### What you need to do
Quote every line from the top of the listing down to and including the line that contains "## 📋 Overview".

### Data shown
== Segment start ==

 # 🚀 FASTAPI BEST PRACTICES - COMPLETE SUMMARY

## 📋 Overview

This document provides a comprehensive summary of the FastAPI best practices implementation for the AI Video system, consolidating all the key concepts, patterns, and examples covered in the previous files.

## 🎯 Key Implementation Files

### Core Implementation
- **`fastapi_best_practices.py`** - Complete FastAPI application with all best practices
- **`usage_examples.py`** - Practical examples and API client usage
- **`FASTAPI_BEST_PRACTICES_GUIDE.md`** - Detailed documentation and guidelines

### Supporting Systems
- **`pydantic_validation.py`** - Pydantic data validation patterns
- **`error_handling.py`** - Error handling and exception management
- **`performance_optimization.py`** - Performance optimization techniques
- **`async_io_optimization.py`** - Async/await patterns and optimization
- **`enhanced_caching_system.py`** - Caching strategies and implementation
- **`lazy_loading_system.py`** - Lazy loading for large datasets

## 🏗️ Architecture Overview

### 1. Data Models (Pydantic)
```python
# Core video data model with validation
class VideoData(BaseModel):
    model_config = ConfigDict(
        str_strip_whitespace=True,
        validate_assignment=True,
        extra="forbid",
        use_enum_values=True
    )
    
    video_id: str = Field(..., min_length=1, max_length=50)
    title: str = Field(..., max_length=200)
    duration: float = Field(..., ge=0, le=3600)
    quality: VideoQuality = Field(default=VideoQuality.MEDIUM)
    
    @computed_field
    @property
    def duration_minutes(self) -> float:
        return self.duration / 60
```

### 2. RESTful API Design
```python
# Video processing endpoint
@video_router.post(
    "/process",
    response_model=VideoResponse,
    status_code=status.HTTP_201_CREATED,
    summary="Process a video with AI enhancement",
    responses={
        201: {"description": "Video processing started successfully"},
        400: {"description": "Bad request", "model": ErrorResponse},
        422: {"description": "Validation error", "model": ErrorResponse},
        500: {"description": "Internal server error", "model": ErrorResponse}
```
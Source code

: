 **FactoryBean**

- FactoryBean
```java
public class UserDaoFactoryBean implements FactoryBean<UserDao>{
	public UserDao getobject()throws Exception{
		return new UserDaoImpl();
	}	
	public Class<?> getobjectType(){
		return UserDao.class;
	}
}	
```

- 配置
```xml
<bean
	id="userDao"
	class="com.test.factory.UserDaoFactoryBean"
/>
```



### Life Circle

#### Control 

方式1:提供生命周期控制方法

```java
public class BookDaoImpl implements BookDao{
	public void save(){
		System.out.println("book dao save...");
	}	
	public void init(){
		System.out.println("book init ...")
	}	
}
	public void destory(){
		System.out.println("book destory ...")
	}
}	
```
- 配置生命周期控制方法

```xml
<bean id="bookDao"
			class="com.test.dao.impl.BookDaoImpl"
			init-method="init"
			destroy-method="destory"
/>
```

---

== Segment end ==

### Answer for this exercise
 # 🚀 FASTAPI BEST PRACTICES - COMPLETE SUMMARY

## 📋 Overview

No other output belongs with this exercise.